I think with Bob's movies from the 50s you are still pretty safe. I would say his last typical movie was "Alias Jesse James". There are some lesser movies along the way ("Iron Petticoat", "Paris Holiday") but they are still watchable. In the 60's basically you can choose between either extremely dull or embarrassing Hope movies.

Has anyone ever seen "Off Limits"? One of the few I am missing...

2:44 AM  
Anonymous Bill Luton said...

You're right John, the Facts of Life posters have to be about the worst Hope or Ball posters ever released. Just how did those things ever get out of the art department (assuming there was any such thing by then)?

11:42 AM  
Anonymous Anonymous said...

Finally say this one a couple years back... it hassome nice comic one-liners, but yes nobody could believe they were suburbanites.

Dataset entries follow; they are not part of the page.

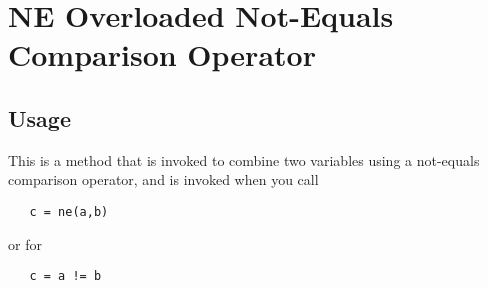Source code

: \section{NE Overloaded Not-Equals Comparison Operator}

\subsection{Usage}

This is a method that is invoked to combine two variables using a
not-equals comparison operator, and is invoked when you call
\begin{verbatim}
   c = ne(a,b)
\end{verbatim}
or for 
\begin{verbatim}
   c = a != b
\end{verbatim}
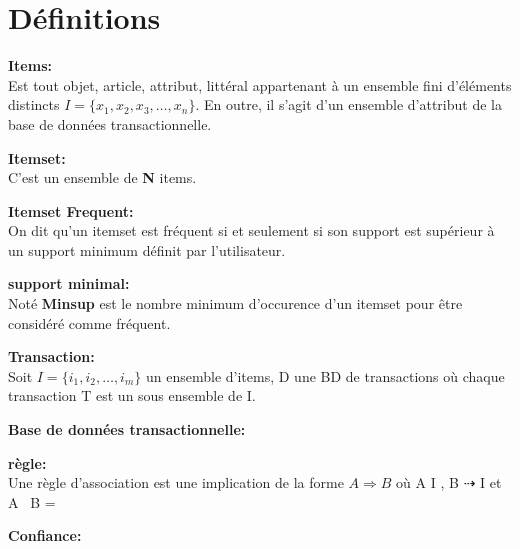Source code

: \documentclass[a4paper,twoside,12pt]{report}   	%
\begin{document}
\section{Définitions}
\textbf{Items:}\\ Est tout objet, article, attribut, littéral appartenant à un ensemble fini d'éléments distincts $I = \{x_1, x_2, x_3, \dots, x_n\}$. En outre, il s'agit d'un ensemble d'attribut de la base de données transactionnelle.
\par \textbf{Itemset:}\\ C'est un ensemble de \textbf{N} items.
\par \textbf{Itemset Frequent:}\\ On dit qu'un itemset est fréquent si et seulement si son support est supérieur à un support minimum définit par l'utilisateur.
\par \textbf{support minimal:}\\ Noté \textbf{Minsup} est le nombre minimum d'occurence d'un itemset pour être considéré comme fréquent.
\par \textbf{Transaction:}\\ Soit $I = \{i_1, i_2, \dots, i_m\}$ un ensemble d’items, D une BD de transactions o\`u chaque transaction T est un sous ensemble de I.
\par \textbf{Base de données transactionnelle:}\\ 
\par \textbf{règle:}\\ Une r\`egle d’association est une implication de la forme $A \Longrightarrow B$ où  A \sqsubseteq I , B ⇢ I et A \ B = {}
\par \textbf{Confiance:}\\ 
\clearpage

\printglossary[title=Special Terms, toctitle=List of terms]
\end{document}
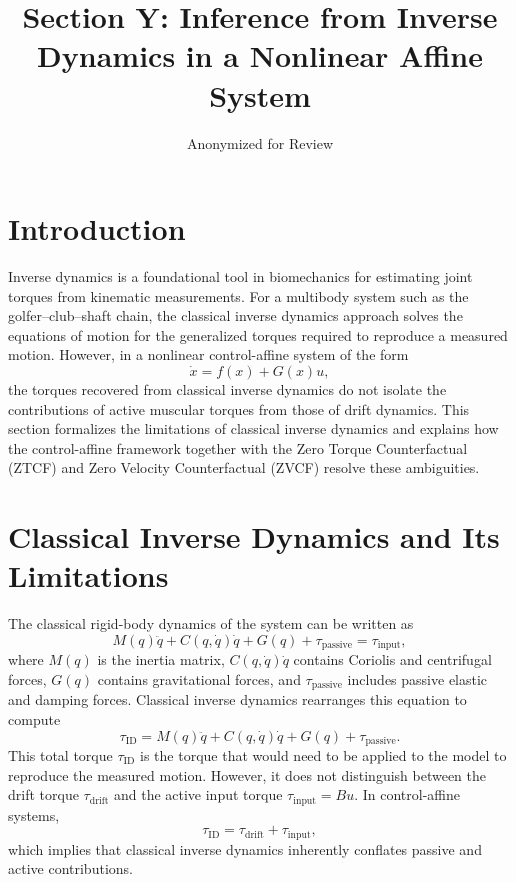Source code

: \documentclass[12pt]{article}
\title{Section Y: Inference from Inverse Dynamics in a Nonlinear Affine System}
\author{Anonymized for Review}
\date{}
\begin{document}
\maketitle

\section{Introduction}

Inverse dynamics is a foundational tool in biomechanics for estimating joint torques from kinematic measurements. For a multibody system such as the golfer--club--shaft chain, the classical inverse dynamics approach solves the equations of motion for the generalized torques required to reproduce a measured motion. However, in a nonlinear control-affine system of the form
\begin{equation}
\dot{x} = f(x) + G(x)u,
\end{equation}
the torques recovered from classical inverse dynamics do not isolate the contributions of active muscular torques from those of drift dynamics. This section formalizes the limitations of classical inverse dynamics and explains how the control-affine framework together with the Zero Torque Counterfactual (ZTCF) and Zero Velocity Counterfactual (ZVCF) resolve these ambiguities.

\section{Classical Inverse Dynamics and Its Limitations}

The classical rigid-body dynamics of the system can be written as
\begin{equation}
M(q)\ddot{q} + C(q,\dot{q})\dot{q} + G(q) + \tau_{\mathrm{passive}} = \tau_{\mathrm{input}},
\end{equation}
where $M(q)$ is the inertia matrix, $C(q,\dot{q})\dot{q}$ contains Coriolis and centrifugal forces, $G(q)$ contains gravitational forces, and $\tau_{\mathrm{passive}}$ includes passive elastic and damping forces. Classical inverse dynamics rearranges this equation to compute
\begin{equation}
\tau_{\mathrm{ID}} = M(q)\ddot{q} + C(q,\dot{q})\dot{q} + G(q) + \tau_{\mathrm{passive}}.
\end{equation}
This total torque $\tau_{\mathrm{ID}}$ is the torque that would need to be applied to the model to reproduce the measured motion. However, it does not distinguish between the drift torque $\tau_{\mathrm{drift}}$ and the active input torque $\tau_{\mathrm{input}} = Bu$. In control-affine systems,
\begin{equation}
\tau_{\mathrm{ID}} = \tau_{\mathrm{drift}} + \tau_{\mathrm{input}},
\end{equation}
which implies that classical inverse dynamics inherently conflates passive and active contributions.
\end{document}
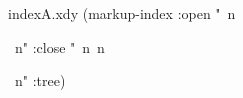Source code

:  
 
  
\begin{filecontents*}{indexA.xdy}
(markup-index :open  "~n
\begin{theindex}
  \providecommand*\lettergroupDefault[1]{}
  \providecommand*\lettergroup[1]{%
    \textsf{#1}
    \nopagebreak
  }
  ~n"
  :close "~n~n\end{theindex}~n"
:tree)
\end{filecontents*}

 
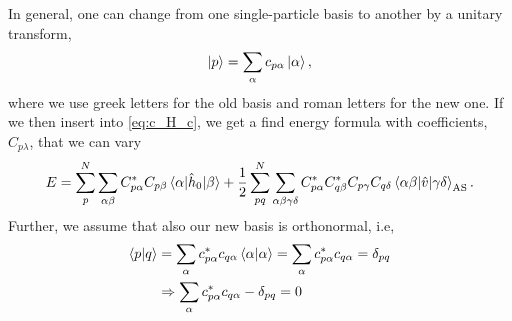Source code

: In general, one can change from one single-particle basis to another by a unitary transform,
\begin{equation}
\ket{p}=\sum_{\alpha}c_{p\alpha}\ket{\alpha},
\end{equation}
where we use greek letters for the old basis and roman letters for the new one. If we then insert into \eqref{eq:c_H_c}, we get a find energy formula with coefficients, $C_{p\lambda}$, that we can vary
\begin{equation}
E=\sum_{p}^N\sum_{\alpha\beta}C_{p\alpha}^*C_{p\beta}\mel{\alpha}{\hat{h}_0}{\beta}+\frac{1}{2}
\sum_{pq}^N\sum_{\alpha\beta\gamma\delta}C_{p\alpha}^*C_{q\beta}^*C_{p\gamma}C_{q\delta}\mel{\alpha\beta}{\hat{v}}{\gamma\delta}_{\text{AS}}.
\end{equation}
Further, we assume that also our new basis is orthonormal, i.e,
\begin{align}
\braket{p}{q}&=\sum_{\alpha}c_{p\alpha}^*c_{q\alpha}\braket{\alpha}{\alpha}=\sum_{\alpha}c_{p\alpha}^*c_{q\alpha}=\delta_{pq}\\
&\Rightarrow\sum_{\alpha}c_{p\alpha}^*c_{q\alpha}-\delta_{pq}=0\label{eq:constraint}
\end{align}

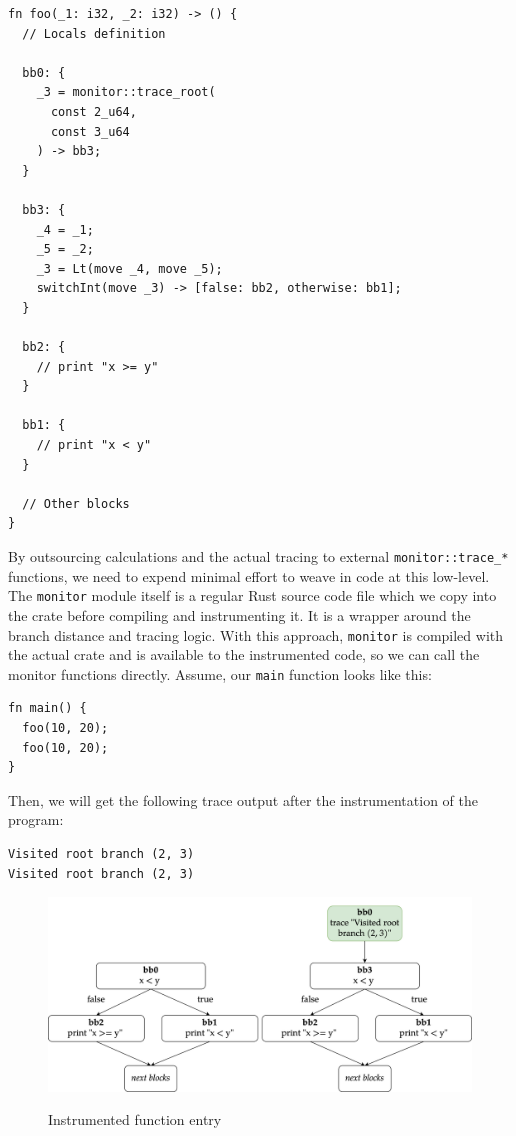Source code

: \documentclass[paper=a4,%
  twoside,%
  BCOR4mm,%
  abstract=true,%
  toc=bibliography,%
  chapterprefix=true,%
  toc=bibliographynumbered,%
  open=right,%
  english,%
  pagesize=pdftex]{scrreprt}
\begin{document}
\begin{lstlisting}[style=boxed, caption={}, label=lst:mir-instrument-root]
fn foo(_1: i32, _2: i32) -> () {
  // Locals definition

  bb0: {
    _3 = monitor::trace_root(
      const 2_u64, 
      const 3_u64
    ) -> bb3;
  }

  bb3: {
    _4 = _1;
    _5 = _2;
    _3 = Lt(move _4, move _5);
    switchInt(move _3) -> [false: bb2, otherwise: bb1];
  }

  bb2: {
    // print "x >= y"
  }

  bb1: {
    // print "x < y"
  }

  // Other blocks
}
\end{lstlisting}

By outsourcing calculations and the actual tracing to external \texttt{monitor::trace\string_*} functions, we need to expend minimal effort to weave in code at this low-level. The \texttt{monitor} module itself is a regular Rust source code file which we copy into the crate before compiling and instrumenting it. It is a wrapper around the branch distance and tracing logic. With this approach, \texttt{monitor} is compiled with the actual crate and is available to the instrumented code, so we can call the monitor functions directly. Assume, our \texttt{main} function looks like this:
\begin{lstlisting}[style=boxed, caption={}]
fn main() {
  foo(10, 20);
  foo(10, 20);
}
\end{lstlisting}

Then, we will get the following trace output after the instrumentation of the program:

\begin{lstlisting}[language={}, style=boxed, caption={}]
Visited root branch (2, 3)
Visited root branch (2, 3)
\end{lstlisting}

\begin{figure}[h]
\caption{Instrumented function entry}
\centering
\includegraphics[width=\textwidth]{comparison-instrumented-fn-entry}
\label{fig:comparison-instrumented-fn-entry}
\end{figure}
\end{document}
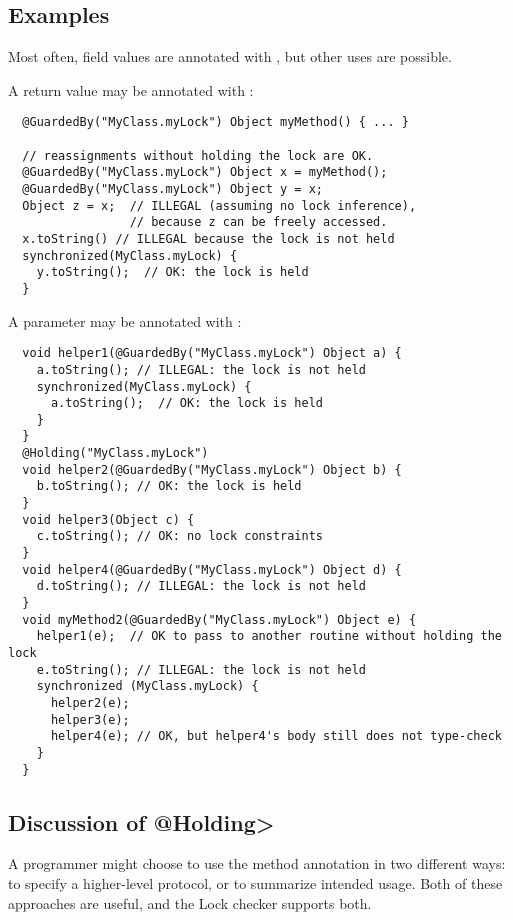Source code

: \subsection{Examples}

Most often, field values are annotated with , but other
uses are possible.

A return value may be annotated with :

\begin{Verbatim}
  @GuardedBy("MyClass.myLock") Object myMethod() { ... }

  // reassignments without holding the lock are OK.
  @GuardedBy("MyClass.myLock") Object x = myMethod();
  @GuardedBy("MyClass.myLock") Object y = x;
  Object z = x;  // ILLEGAL (assuming no lock inference),
                 // because z can be freely accessed.
  x.toString() // ILLEGAL because the lock is not held
  synchronized(MyClass.myLock) {
    y.toString();  // OK: the lock is held
  }
\end{Verbatim}

A parameter may be annotated with :

\begin{Verbatim}
  void helper1(@GuardedBy("MyClass.myLock") Object a) {
    a.toString(); // ILLEGAL: the lock is not held
    synchronized(MyClass.myLock) {
      a.toString();  // OK: the lock is held
    }
  }
  @Holding("MyClass.myLock")
  void helper2(@GuardedBy("MyClass.myLock") Object b) {
    b.toString(); // OK: the lock is held
  }
  void helper3(Object c) {
    c.toString(); // OK: no lock constraints
  }
  void helper4(@GuardedBy("MyClass.myLock") Object d) {
    d.toString(); // ILLEGAL: the lock is not held
  }
  void myMethod2(@GuardedBy("MyClass.myLock") Object e) {
    helper1(e);  // OK to pass to another routine without holding the lock
    e.toString(); // ILLEGAL: the lock is not held
    synchronized (MyClass.myLock) {
      helper2(e);
      helper3(e);
      helper4(e); // OK, but helper4's body still does not type-check
    }
  }
\end{Verbatim}


    

\subsection{Discussion of \<@Holding>}

A programmer might choose to use the  method annotation in
two different ways:  to specify a higher-level protocol, or to summarize
intended usage.  Both of these approaches are useful, and the Lock checker
supports both.


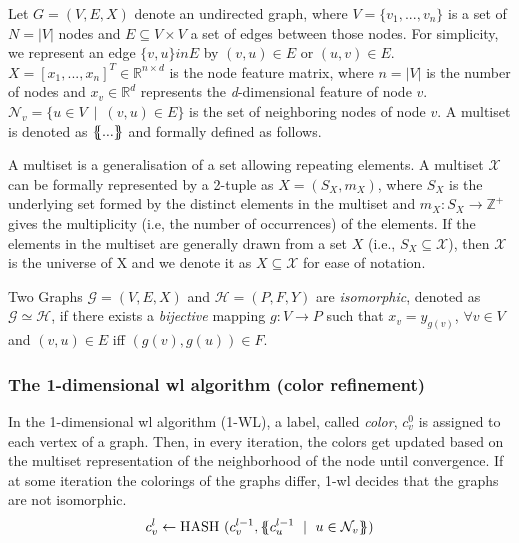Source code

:Let $G = (V,E, X)$ denote an undirected graph, where $V =\{v_{1},...,v_{n}\}$ is a set of $ N = |V|$ nodes and $E \subseteq V\times V $ a set of edges between those nodes. For simplicity, we represent an edge $\{v,u\} in E$ by $(v,u) \in E$ or $(u,v)\in E$. $X= [x_{1},...,x_{n}]^{T} \in \mathbb{R}^{n \times d}$ is the node feature matrix, where $n = |V|$ is the number of nodes and $x_{v} \in \mathbb{R}^{d}$ represents the \textit{d}-dimensional feature of node $v$. $\mathcal{N}_{v}= \{u \in V\ \mid \ (v,u) \in E\}$ is the set of neighboring nodes of node $v$. A multiset is denoted
as $\ldblbrace...\rdblbrace$ and formally defined as follows.
\begin{defn}[Multiset]
    A multiset is a generalisation of a set allowing repeating elements. A multiset $\mathcal{X}$ can be formally represented by a 2-tuple as $X = (S_{X}, m_{X})$, where $S_{X}$ is the
    underlying set formed by the distinct elements in the multiset and $m_{X}:S_{X} \rightarrow
        \mathbb{Z}^{+}$ gives the multiplicity (i.e, the number of occurrences) of the elements.
    If the elements in the multiset are generally drawn from a set $X$ (i.e., $S_{X} \subseteq \mathcal{X}$), then $\mathcal{X}$ is the universe of X and we denote it as $X \subseteq \mathcal{X}$ for ease of notation.
\end{defn}
\begin{defn}[Isomorphism]
    Two Graphs $\mathcal{G}= (V,E,X)$ and $\mathcal{H}= (P,F,Y)$ are \textit{isomorphic}, denoted as $\mathcal{G} \simeq \mathcal{H}$, if there exists a \textit{bijective} mapping $g: V \rightarrow P$ such that $x_{v}= y_{g(v)}$, $\forall v \in V$ and $(v,u) \in E$ iff $(g(v),g(u)) \in F$.
\end{defn}
\subsubsection{The 1-dimensional \acs{wl} algorithm (color refinement)}
In the 1-dimensional \ac{wl} algorithm (1-WL), a label, called \emph{color}, $c_{v}^{0}$ is assigned to each vertex of a graph. Then, in every iteration, the colors get updated based on the multiset representation of the neighborhood of the node until convergence. If at some iteration the colorings of the graphs differ, 1-\ac{wl} decides that the graphs are not isomorphic.
\begin{align*}
    c_{v}^{l} \leftarrow \mathrm{HASH}\ (c_{v}^{l-1}, \ldblbrace c_{u}^{l-1}\ \mid \ u \in \mathcal{N}_{v} \rdblbrace)
\end{align*}
\\


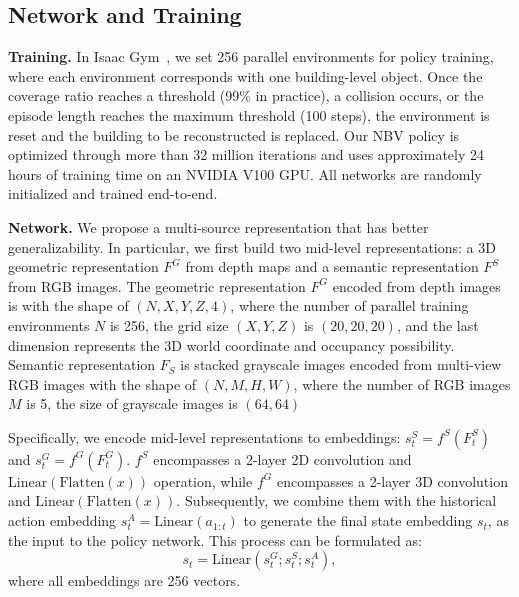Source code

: \vspace{5pt}
\subsection{Network and Training}
    \noindent \textbf{Training.}\quad
    In Isaac Gym~\citep{makoviychuk2021isaac}, we set 256 parallel environments for policy training, where each environment corresponds with one building-level object. %
    Once the coverage ratio reaches a threshold (99\% in practice), a collision occurs, or the episode length reaches the maximum threshold (100 steps), the environment is reset and the building to be reconstructed is replaced.
    Our NBV policy is optimized through more than 32 million iterations and uses approximately 24 hours of training time on an NVIDIA V100 GPU. All networks are randomly initialized and trained end-to-end.

    \noindent \textbf{Network.}\quad
    We propose a multi-source representation that has better generalizability. In particular, we first build two mid-level representations: a 3D geometric representation $F^G$ from depth maps and a semantic representation $F^S$ from RGB images. The geometric representation $F^G$ encoded from depth images is with the shape of $(N, X, Y, Z, 4)$, where the number of parallel training environments $N$ is 256, the grid size $(X, Y, Z)$ is $(20, 20, 20)$, and the last dimension represents the 3D world coordinate and occupancy possibility. Semantic representation $F_S$ is stacked grayscale images encoded from multi-view RGB images with the shape of $(N, M, H, W)$, where the number of RGB images $M$ is 5, the size of grayscale images is $(64, 64)$

    Specifically, we encode mid-level representations to embeddings: $s^S_t=f^S(F^S_t)$ and $s^G_t=f^G(F^G_t)$. $f^S$ encompasses a 2-layer 2D convolution and $\mathrm{Linear}(\mathrm{Flatten}(x))$ operation, while $f^G$ encompasses a 2-layer 3D convolution and $\mathrm{Linear}(\mathrm{Flatten}(x))$. Subsequently, we combine them with the historical action embedding $s^A_t=\mathrm{Linear}(a_{1:t})$ to generate the final state embedding $s_t$, as the input to the policy network. This process can be formulated as: %
        \begin{equation}
        \label{eqn:state}
        s_t = \mathrm{Linear}(s^G_t; s^S_t; s^A_t),
        \end{equation}
    where all embeddings are 256 vectors.

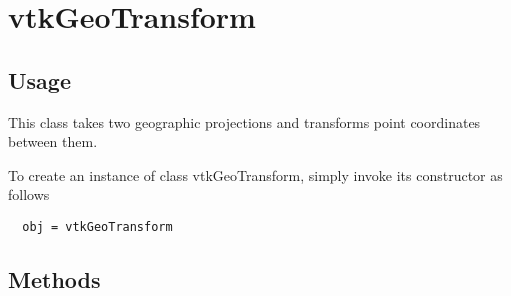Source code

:\section{vtkGeoTransform}

\subsection{Usage}

 This class takes two geographic projections and transforms point
 coordinates between them.

To create an instance of class vtkGeoTransform, simply
invoke its constructor as follows
\begin{verbatim}
  obj = vtkGeoTransform
\end{verbatim}
\subsection{Methods}

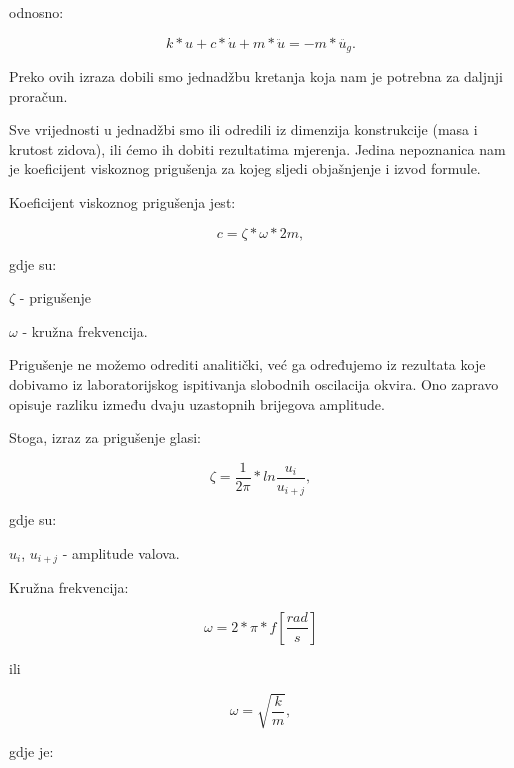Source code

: \documentclass[12pt]{book}
\begin{document}
odnosno:

\begin{equation}\label{Jednadžba 3.11}
	k*u + c*\dot{u} + m*\ddot{u} = - m*\ddot{u_g}.
\end{equation}

Preko ovih izraza dobili smo jednadžbu kretanja koja nam je potrebna za daljnji proračun.

Sve vrijednosti u jednadžbi smo ili odredili iz dimenzija konstrukcije (masa i krutost zidova), ili ćemo ih dobiti rezultatima mjerenja. Jedina nepoznanica nam je koeficijent viskoznog prigušenja za kojeg sljedi objašnjenje i izvod formule.

\newpage



Koeficijent viskoznog prigušenja jest:

\begin{equation}\label{Jednadžba 3.12}
	c = \zeta * \omega *2m,
\end{equation}

gdje su:

$\zeta$ - prigušenje

$\omega$ - kružna frekvencija.

Prigušenje ne možemo odrediti analitički, već ga određujemo iz rezultata koje dobivamo iz laboratorijskog ispitivanja slobodnih oscilacija okvira. Ono zapravo opisuje razliku između dvaju uzastopnih brijegova amplitude.

Stoga, izraz za prigušenje glasi:

\begin{equation}\label{Jednadžba 3.13}
	\zeta = \frac{1}{2\pi} * ln\frac{u_i}{u_{i+j}},
\end{equation}

gdje su:

$u_i$, $u_{i+j}$ - amplitude valova.

Kružna frekvencija:

\begin{equation}\label{Jednadžba 3.14}
	\omega = 2 * \pi * f
	[\frac{rad}{s}] 
\end{equation}

\begin{center}
	ili
\end{center}

\begin{equation}\label{Jednadžba 3.15}
	\omega = \sqrt{\frac{k}{m}},
\end{equation}

gdje je:
\end{document}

Your reviews and background on the promotion of these films are frequently better than the films covered...a wonderful site!

1:58 AM  
Blogger VP81955 said...

In retrospect, Hope's last really good vehicle may have been "Bachelor In Paradise" (1961); there is some of his shtick, but the premise and plot are solid, and he shows some surprisingly good chemistry with Lana Turner.

BTW, I was wrong about the Syracuse theatre in which I saw "The Facts Of Life"; it was Loew's, not the Paramount:

11:41 AM  
Blogger Filmfanman said...

Bob Hope and Lucille Ball were both great faves of my late parents; but they were for them ( as they are for me, too) television stars - not movie stars. Never did any of us ever attend a cinema to watch one of their films.
Of course, the older Hope films were on the tube often enough, although Lucy's never were (but then again, I wasn't really looking out for Lucy's; while my parents were the type that would never watch a movie again which they had already seen once - they didn't "look out" for any movies on the tube, ever) - but even those seen thus were felt to be "of the past", this forty years ago and more; the TV shows these stars were doing back then, though, were felt to be of the present and were up-to-the-moment relevant and entertaining.
But now, from the viewpoint of 2021, their movie work (good or bad) seems to have more permanence.